## What to work on
Print exactly the lines below between the line holding "execute these solutions." and the line holding "by business users.", inclusive, and nothing more.

## Data for processing
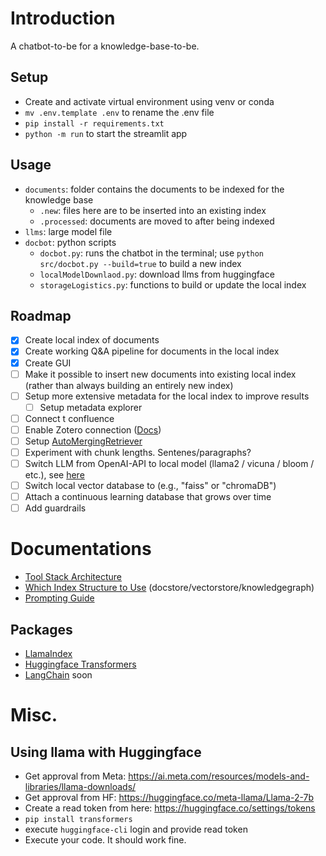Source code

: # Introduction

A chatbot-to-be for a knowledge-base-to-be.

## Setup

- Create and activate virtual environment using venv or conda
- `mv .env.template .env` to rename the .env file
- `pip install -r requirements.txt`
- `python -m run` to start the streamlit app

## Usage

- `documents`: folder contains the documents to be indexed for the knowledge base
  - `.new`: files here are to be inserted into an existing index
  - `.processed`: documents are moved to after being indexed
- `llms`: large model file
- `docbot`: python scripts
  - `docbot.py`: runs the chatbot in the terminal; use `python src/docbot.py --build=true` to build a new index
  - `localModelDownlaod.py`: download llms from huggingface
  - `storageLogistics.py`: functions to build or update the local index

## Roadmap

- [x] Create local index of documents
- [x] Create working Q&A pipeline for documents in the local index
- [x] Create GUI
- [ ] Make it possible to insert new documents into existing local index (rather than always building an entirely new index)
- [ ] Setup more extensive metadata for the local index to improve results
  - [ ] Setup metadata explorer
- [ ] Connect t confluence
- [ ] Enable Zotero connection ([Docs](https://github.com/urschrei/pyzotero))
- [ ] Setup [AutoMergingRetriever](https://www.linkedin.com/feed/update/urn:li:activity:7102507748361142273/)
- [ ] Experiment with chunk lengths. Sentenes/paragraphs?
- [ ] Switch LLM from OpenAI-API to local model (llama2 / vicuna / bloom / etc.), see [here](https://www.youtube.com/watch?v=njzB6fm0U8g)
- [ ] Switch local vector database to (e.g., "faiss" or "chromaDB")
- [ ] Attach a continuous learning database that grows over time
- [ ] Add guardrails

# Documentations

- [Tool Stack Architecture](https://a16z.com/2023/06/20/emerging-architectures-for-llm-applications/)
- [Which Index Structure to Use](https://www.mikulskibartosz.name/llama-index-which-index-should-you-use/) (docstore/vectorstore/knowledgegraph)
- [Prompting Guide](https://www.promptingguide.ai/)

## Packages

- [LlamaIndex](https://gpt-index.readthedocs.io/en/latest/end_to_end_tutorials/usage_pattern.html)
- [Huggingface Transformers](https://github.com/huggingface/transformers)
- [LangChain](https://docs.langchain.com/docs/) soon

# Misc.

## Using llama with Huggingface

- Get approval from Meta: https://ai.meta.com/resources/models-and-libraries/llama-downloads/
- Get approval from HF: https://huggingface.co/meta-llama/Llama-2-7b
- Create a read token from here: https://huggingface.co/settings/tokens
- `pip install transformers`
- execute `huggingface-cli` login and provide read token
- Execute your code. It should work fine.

...

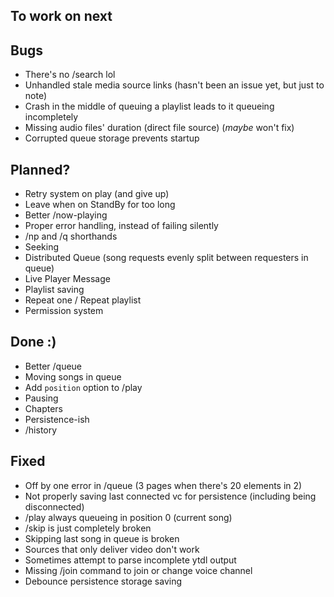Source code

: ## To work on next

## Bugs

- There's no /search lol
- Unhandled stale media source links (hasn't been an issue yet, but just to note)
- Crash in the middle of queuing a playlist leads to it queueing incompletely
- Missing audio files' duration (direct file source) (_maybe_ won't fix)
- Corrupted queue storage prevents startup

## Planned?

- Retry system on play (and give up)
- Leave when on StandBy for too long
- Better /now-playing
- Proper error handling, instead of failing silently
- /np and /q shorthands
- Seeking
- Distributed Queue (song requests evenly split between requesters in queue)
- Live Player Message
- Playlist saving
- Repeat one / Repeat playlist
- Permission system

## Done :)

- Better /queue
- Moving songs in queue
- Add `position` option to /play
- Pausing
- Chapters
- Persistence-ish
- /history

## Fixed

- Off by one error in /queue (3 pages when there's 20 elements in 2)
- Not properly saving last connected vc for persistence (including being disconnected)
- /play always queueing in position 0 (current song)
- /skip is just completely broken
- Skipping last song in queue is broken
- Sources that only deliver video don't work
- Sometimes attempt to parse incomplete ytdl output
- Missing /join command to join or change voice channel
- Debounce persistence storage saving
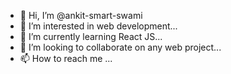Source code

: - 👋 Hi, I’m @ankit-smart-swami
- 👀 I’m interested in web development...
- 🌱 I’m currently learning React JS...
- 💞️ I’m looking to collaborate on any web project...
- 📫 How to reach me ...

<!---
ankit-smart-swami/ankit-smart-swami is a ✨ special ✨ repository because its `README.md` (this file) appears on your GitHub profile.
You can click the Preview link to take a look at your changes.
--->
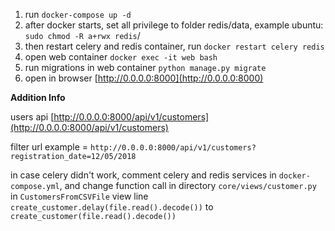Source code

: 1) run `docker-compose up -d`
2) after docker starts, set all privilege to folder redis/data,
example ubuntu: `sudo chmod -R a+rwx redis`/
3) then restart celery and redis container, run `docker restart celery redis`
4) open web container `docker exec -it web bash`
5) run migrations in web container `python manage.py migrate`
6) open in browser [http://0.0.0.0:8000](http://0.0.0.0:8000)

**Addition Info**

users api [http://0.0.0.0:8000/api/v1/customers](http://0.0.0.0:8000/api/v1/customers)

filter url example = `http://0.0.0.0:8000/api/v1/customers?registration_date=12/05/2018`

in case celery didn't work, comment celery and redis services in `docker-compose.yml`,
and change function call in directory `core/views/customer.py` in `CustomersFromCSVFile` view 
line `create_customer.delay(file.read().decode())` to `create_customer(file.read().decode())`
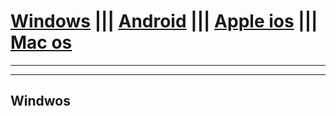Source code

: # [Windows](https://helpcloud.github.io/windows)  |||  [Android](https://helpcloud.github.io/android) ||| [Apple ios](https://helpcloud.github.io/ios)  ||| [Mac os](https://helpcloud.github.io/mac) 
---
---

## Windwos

...

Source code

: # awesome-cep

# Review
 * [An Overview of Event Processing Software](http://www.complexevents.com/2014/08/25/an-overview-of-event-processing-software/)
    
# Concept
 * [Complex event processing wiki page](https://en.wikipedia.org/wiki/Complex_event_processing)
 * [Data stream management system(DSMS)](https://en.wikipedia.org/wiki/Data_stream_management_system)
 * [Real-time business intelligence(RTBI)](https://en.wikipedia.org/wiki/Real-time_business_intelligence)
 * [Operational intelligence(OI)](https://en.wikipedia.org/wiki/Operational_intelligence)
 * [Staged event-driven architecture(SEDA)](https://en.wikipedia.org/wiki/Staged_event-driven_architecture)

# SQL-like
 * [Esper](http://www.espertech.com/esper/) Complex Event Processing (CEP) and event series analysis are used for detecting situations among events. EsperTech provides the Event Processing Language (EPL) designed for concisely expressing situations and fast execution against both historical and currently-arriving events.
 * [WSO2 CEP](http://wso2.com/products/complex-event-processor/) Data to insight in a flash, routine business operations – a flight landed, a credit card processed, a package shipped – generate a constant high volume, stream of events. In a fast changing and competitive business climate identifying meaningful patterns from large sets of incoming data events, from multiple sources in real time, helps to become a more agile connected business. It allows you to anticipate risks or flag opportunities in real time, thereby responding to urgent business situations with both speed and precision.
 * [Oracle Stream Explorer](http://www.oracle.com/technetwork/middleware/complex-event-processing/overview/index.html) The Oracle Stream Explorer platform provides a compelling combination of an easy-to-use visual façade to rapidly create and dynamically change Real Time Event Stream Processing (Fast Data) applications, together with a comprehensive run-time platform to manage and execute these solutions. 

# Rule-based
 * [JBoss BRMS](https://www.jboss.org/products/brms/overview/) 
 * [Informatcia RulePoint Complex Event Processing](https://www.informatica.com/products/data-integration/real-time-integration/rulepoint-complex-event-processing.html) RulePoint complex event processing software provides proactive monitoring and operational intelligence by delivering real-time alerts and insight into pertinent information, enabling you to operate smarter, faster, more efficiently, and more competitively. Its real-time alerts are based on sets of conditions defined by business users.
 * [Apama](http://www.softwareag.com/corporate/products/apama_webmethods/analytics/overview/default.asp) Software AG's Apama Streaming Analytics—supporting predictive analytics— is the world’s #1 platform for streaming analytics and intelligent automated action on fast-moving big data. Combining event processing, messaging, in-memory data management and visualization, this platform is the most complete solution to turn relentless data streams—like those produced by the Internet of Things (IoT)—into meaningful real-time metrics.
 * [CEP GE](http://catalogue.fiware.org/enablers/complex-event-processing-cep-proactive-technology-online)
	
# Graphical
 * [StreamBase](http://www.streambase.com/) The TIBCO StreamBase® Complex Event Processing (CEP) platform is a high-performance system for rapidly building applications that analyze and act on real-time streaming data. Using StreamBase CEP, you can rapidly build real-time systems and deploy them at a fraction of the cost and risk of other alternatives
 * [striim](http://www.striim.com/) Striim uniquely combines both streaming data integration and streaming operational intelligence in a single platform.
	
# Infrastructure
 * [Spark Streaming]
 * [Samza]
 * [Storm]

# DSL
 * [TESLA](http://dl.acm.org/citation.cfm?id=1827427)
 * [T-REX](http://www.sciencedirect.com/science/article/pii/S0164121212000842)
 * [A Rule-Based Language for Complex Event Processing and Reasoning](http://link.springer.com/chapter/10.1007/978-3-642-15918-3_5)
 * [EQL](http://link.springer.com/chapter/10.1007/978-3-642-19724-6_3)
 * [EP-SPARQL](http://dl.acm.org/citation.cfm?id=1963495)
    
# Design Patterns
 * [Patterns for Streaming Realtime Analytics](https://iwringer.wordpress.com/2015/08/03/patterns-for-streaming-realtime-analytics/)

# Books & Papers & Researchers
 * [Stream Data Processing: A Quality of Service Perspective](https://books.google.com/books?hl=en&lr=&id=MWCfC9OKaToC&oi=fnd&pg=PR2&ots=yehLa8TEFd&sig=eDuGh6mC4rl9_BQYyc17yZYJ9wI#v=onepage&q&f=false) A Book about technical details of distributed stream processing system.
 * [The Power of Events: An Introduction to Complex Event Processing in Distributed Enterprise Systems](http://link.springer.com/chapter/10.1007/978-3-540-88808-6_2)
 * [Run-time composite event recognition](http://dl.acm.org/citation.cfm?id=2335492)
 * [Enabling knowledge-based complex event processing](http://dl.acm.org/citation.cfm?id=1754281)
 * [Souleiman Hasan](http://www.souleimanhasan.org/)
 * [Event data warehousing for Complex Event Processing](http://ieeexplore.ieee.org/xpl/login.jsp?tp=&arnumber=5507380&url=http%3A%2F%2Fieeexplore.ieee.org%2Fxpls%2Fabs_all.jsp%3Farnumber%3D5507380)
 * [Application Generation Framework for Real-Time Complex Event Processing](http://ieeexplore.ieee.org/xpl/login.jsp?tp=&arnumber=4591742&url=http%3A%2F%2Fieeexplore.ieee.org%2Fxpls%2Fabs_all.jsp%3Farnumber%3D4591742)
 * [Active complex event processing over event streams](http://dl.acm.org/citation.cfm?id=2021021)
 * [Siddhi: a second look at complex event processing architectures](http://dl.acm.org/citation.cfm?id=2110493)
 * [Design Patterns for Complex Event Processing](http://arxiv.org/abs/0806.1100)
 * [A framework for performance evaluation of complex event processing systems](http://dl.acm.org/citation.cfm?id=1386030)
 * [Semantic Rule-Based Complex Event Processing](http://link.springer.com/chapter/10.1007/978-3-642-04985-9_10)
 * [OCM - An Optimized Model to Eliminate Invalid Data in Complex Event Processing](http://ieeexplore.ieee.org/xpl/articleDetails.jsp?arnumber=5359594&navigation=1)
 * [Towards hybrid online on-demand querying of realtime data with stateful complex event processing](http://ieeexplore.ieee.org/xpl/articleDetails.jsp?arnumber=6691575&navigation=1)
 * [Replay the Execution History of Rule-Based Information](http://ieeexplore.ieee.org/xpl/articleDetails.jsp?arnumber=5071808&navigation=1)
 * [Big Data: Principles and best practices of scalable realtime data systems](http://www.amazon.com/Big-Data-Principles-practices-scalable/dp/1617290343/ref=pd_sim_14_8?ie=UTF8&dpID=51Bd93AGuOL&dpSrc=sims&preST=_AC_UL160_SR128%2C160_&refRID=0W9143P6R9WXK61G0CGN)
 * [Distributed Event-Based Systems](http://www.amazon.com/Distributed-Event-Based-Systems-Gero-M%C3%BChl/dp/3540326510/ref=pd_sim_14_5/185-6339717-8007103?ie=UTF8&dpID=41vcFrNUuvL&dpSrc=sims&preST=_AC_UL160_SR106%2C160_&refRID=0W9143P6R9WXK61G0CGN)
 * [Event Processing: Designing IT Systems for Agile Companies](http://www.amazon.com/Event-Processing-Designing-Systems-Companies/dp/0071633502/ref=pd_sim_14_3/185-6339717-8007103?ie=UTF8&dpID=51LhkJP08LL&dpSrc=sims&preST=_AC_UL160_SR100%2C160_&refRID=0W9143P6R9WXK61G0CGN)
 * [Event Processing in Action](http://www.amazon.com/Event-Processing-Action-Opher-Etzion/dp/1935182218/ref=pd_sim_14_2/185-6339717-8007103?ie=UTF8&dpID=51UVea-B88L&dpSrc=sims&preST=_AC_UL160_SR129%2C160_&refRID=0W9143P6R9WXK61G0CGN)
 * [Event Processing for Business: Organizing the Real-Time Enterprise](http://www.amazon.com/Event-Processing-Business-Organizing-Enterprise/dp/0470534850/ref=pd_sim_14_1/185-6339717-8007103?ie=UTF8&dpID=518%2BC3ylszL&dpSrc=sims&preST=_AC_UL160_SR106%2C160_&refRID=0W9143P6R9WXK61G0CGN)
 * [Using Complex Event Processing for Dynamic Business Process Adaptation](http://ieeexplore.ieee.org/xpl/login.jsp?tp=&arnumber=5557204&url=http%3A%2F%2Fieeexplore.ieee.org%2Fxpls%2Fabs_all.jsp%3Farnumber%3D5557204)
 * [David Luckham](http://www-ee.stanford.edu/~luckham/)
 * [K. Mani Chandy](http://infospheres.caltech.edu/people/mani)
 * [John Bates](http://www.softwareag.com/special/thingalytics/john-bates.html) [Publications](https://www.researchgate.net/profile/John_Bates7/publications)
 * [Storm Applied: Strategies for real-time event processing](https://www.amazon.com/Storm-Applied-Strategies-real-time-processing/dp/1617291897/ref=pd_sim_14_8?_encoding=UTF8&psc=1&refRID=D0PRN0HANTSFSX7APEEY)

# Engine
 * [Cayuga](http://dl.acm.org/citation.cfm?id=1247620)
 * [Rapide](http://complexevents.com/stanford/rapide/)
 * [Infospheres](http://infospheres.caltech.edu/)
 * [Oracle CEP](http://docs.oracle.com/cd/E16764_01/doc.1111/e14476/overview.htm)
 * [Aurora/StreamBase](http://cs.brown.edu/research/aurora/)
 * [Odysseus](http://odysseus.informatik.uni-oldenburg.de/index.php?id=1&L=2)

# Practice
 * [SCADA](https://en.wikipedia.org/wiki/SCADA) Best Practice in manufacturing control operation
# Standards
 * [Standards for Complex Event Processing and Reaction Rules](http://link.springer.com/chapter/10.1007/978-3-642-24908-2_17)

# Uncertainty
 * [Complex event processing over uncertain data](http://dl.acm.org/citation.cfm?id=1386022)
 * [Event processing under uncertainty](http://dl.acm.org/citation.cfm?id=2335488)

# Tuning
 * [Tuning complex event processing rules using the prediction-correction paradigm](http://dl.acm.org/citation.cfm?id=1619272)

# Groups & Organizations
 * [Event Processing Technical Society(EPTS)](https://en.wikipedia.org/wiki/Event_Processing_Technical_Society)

## Task solution
 * [Oracle Stream Explorer](http://www.oracle.com/technetwork/middleware/complex-event-processing/overview/index.html) The Oracle Stream Explorer platform provides a compelling combination of an easy-to-use visual façade to rapidly create and dynamically change Real Time Event Stream Processing (Fast Data) applications, together with a comprehensive run-time platform to manage and execute these solutions. 

# Rule-based
 * [JBoss BRMS](https://www.jboss.org/products/brms/overview/) 
 * [Informatcia RulePoint Complex Event Processing](https://www.informatica.com/products/data-integration/real-time-integration/rulepoint-complex-event-processing.html) RulePoint complex event processing software provides proactive monitoring and operational intelligence by delivering real-time alerts and insight into pertinent information, enabling you to operate smarter, faster, more efficiently, and more competitively. Its real-time alerts are based on sets of conditions defined by business users.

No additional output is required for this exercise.